Data shown.
'''

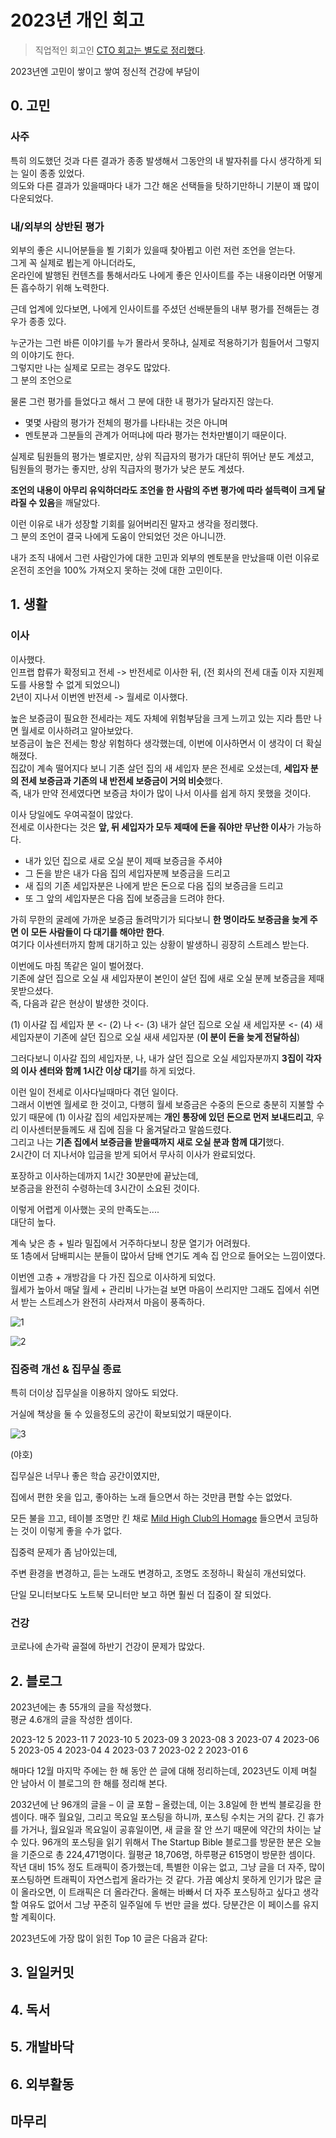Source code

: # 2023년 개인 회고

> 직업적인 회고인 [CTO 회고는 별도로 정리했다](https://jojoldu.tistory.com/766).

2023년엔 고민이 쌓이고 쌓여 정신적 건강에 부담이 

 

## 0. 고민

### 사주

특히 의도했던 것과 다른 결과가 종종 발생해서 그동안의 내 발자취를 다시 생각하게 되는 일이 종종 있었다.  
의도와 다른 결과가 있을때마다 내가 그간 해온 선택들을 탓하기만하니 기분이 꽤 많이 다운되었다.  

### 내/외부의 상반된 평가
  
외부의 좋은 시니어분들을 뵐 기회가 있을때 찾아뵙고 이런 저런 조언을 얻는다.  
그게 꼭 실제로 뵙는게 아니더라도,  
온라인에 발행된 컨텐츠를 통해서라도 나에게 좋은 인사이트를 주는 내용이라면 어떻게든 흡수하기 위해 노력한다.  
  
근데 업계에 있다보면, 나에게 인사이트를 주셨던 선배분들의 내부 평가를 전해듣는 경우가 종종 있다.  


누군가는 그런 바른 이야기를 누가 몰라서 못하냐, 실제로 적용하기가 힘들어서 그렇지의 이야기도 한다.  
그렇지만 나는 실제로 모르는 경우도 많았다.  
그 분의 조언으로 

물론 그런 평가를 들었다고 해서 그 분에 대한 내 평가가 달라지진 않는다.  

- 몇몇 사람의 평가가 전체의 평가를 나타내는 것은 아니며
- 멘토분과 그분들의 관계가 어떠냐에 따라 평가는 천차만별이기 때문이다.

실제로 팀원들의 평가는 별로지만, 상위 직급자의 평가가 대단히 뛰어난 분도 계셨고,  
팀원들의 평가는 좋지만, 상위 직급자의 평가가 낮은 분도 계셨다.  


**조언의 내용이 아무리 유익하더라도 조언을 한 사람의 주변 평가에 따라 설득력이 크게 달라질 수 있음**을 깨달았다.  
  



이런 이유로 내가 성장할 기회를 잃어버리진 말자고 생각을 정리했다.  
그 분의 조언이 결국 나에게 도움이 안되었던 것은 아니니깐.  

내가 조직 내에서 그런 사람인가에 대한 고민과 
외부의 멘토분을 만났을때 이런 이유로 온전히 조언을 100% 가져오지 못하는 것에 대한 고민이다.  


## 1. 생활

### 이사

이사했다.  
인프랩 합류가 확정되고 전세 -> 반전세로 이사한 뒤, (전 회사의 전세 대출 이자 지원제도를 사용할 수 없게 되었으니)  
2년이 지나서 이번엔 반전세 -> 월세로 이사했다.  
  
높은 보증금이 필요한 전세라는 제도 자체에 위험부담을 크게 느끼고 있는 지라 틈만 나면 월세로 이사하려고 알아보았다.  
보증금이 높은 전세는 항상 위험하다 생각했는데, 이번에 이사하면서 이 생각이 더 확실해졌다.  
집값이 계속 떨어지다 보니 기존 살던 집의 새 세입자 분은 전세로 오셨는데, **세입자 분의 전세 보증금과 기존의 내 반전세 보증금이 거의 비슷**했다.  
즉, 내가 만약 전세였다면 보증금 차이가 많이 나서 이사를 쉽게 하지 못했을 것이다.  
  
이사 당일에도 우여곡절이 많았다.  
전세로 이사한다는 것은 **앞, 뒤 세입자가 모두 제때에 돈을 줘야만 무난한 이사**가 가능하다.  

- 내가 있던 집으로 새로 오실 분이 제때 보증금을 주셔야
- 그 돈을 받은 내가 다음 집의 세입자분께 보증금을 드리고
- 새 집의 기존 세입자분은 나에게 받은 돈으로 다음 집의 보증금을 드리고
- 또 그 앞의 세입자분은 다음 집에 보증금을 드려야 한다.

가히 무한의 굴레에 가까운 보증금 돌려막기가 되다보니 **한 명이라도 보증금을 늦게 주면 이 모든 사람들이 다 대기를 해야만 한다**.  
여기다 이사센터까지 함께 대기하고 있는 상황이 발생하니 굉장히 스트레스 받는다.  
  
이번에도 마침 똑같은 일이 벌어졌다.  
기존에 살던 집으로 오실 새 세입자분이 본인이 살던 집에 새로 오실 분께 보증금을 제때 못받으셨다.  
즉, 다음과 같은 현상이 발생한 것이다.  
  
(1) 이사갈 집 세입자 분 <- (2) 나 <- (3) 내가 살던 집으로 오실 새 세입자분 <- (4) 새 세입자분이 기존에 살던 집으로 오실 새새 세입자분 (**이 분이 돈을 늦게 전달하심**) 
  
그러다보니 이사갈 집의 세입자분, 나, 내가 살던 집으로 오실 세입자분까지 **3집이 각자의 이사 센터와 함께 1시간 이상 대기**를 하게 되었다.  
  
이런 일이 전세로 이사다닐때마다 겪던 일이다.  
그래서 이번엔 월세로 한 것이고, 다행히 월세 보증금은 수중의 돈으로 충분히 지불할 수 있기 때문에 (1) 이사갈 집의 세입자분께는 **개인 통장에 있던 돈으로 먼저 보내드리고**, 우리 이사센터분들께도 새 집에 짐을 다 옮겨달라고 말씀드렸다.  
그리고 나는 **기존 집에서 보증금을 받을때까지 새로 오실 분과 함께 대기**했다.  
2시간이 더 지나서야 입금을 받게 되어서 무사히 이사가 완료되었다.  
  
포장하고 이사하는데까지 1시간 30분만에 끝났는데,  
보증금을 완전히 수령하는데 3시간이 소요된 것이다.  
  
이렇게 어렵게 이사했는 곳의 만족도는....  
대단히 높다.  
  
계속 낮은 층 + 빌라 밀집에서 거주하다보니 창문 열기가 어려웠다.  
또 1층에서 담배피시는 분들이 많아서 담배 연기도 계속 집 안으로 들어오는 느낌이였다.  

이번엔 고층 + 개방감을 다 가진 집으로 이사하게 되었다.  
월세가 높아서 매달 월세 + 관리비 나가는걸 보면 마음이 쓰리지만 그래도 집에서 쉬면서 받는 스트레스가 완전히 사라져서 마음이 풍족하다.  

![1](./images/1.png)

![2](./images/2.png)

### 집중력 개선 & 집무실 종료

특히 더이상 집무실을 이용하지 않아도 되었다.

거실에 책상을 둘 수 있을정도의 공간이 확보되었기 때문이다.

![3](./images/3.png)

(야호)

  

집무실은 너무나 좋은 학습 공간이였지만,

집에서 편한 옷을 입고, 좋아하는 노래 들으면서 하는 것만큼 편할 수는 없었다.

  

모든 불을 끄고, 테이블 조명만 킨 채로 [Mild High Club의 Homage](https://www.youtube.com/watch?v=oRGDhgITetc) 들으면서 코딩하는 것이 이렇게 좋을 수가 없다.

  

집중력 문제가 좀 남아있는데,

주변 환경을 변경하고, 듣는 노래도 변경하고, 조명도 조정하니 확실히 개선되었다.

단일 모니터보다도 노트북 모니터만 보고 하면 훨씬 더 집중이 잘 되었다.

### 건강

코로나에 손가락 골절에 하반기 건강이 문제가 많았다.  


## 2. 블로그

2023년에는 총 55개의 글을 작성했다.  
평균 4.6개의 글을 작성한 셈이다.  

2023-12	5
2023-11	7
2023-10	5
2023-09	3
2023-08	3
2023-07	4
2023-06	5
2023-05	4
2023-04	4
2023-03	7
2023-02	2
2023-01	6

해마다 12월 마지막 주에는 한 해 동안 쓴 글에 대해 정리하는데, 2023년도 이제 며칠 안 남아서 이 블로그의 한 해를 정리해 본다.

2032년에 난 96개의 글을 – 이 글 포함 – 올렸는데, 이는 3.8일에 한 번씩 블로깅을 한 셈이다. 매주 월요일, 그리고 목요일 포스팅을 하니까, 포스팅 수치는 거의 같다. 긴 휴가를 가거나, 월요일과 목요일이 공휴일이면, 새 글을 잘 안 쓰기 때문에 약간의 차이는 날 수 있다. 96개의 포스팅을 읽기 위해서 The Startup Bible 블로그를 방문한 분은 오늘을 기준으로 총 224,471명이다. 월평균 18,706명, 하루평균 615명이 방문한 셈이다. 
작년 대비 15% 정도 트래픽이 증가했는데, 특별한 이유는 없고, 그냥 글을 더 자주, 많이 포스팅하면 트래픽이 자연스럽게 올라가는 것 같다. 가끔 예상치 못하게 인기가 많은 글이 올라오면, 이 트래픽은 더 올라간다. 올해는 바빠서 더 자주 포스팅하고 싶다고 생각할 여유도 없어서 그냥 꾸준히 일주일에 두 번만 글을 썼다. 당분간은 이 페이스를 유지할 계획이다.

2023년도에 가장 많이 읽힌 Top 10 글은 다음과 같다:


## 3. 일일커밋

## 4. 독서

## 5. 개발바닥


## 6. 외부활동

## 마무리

'''
'''

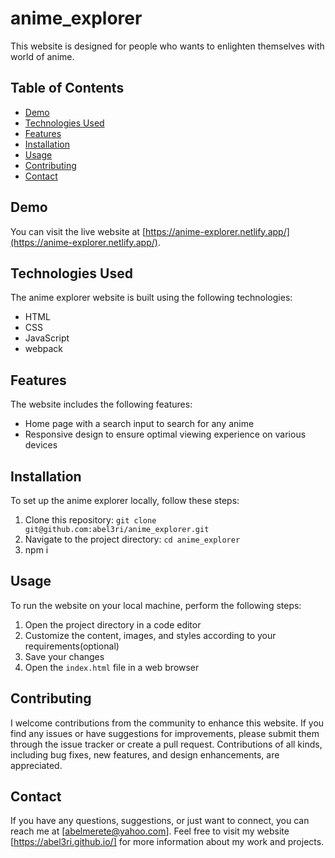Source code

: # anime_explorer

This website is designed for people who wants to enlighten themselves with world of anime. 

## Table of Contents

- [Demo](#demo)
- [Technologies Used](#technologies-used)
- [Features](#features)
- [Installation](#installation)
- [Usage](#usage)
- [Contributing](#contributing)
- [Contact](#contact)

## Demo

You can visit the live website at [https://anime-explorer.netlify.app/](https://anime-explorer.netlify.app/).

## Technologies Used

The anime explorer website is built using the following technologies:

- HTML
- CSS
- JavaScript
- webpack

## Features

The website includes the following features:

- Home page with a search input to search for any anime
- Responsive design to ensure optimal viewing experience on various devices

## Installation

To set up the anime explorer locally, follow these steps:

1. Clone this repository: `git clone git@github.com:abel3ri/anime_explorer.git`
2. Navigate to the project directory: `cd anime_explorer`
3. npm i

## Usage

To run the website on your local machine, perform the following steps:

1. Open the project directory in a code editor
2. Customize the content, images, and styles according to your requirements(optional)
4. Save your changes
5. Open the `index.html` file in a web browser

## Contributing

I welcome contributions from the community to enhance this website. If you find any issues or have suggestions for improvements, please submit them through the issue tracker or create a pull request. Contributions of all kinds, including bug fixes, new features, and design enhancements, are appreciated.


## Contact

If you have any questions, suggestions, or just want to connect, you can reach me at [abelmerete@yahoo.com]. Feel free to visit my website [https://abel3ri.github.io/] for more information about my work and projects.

'''
'''

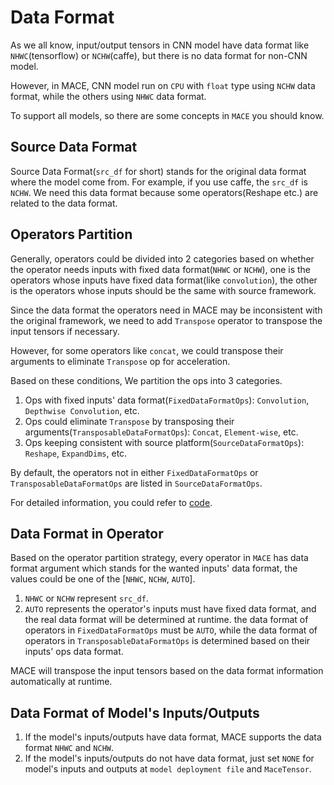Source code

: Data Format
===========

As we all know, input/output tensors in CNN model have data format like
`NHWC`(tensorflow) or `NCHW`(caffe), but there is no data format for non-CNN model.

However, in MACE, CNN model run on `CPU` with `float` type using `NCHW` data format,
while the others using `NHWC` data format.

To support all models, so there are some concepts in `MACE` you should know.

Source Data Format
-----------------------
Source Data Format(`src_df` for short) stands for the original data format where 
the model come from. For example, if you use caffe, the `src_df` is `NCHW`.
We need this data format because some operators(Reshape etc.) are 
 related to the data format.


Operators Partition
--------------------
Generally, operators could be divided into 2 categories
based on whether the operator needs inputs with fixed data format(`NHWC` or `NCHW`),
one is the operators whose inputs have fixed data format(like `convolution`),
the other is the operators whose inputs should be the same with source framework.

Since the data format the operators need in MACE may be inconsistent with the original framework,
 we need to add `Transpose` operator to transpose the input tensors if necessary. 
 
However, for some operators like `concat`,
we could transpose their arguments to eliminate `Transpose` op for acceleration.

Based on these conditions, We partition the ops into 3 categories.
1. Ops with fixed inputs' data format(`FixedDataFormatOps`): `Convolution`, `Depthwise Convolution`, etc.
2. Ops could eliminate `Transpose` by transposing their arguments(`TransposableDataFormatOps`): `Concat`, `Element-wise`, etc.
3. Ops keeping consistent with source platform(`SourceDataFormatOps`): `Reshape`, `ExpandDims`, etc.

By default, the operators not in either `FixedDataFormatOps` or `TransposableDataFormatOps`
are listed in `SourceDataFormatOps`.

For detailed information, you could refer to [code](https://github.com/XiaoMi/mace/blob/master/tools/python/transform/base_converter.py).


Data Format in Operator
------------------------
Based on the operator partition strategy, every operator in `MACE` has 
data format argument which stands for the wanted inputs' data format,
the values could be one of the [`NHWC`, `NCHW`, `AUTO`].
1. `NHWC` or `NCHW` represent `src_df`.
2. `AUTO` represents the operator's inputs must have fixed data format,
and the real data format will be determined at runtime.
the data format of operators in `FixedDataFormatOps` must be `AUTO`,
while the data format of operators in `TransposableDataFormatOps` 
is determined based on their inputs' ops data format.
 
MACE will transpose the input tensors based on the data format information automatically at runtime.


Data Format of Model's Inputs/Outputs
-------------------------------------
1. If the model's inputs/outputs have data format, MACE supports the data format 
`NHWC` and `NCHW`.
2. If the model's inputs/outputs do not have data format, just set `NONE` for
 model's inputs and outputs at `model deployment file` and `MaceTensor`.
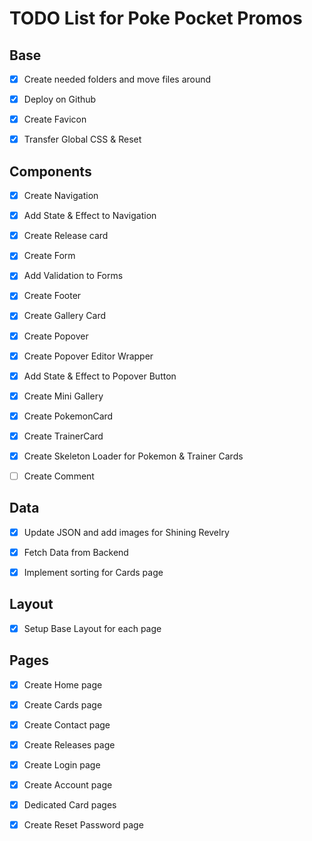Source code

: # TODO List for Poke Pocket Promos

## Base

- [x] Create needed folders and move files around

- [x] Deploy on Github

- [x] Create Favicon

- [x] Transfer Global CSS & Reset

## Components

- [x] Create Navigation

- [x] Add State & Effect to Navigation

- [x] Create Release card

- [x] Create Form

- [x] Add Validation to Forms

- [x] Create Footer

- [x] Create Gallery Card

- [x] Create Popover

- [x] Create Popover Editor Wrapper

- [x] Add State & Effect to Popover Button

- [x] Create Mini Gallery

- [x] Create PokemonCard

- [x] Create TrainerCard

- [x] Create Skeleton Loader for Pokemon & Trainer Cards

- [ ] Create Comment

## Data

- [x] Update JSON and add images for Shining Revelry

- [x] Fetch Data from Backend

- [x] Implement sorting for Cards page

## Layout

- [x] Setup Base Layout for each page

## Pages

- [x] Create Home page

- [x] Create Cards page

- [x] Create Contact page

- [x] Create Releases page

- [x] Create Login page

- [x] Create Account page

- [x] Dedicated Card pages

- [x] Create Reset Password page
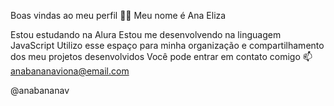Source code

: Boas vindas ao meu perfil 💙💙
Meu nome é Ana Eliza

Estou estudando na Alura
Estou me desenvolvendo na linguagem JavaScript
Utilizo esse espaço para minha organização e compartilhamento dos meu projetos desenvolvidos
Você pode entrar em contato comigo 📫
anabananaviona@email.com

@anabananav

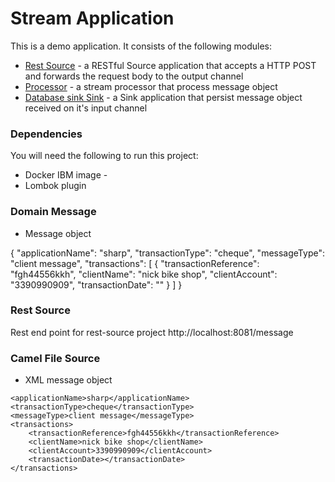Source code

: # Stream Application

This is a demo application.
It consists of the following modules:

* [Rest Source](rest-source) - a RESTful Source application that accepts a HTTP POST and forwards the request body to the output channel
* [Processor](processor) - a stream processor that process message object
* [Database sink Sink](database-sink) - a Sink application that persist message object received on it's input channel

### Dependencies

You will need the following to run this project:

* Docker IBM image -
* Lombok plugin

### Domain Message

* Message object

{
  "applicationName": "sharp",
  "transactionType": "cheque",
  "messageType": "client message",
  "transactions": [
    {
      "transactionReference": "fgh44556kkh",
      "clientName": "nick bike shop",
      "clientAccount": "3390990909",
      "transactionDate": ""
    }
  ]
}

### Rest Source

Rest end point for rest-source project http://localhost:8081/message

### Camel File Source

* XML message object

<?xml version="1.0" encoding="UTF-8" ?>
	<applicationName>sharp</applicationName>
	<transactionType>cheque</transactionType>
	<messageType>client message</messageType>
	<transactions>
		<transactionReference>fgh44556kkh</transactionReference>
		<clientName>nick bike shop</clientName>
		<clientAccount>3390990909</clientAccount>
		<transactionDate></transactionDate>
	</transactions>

'''

Exercise brief. For the lines above, output exactly those from the line containing "However, in MACE, CNN" through the line containing "we could transpose", and skip the others.

Answer space.
However, in MACE, CNN model run on `CPU` with `float` type using `NCHW` data format,
while the others using `NHWC` data format.

To support all models, so there are some concepts in `MACE` you should know.

Source Data Format
-----------------------
Source Data Format(`src_df` for short) stands for the original data format where 
the model come from. For example, if you use caffe, the `src_df` is `NCHW`.
We need this data format because some operators(Reshape etc.) are 
 related to the data format.


Operators Partition
--------------------
Generally, operators could be divided into 2 categories
based on whether the operator needs inputs with fixed data format(`NHWC` or `NCHW`),
one is the operators whose inputs have fixed data format(like `convolution`),
the other is the operators whose inputs should be the same with source framework.

Since the data format the operators need in MACE may be inconsistent with the original framework,
 we need to add `Transpose` operator to transpose the input tensors if necessary. 
 
However, for some operators like `concat`,
we could transpose their arguments to eliminate `Transpose` op for acceleration.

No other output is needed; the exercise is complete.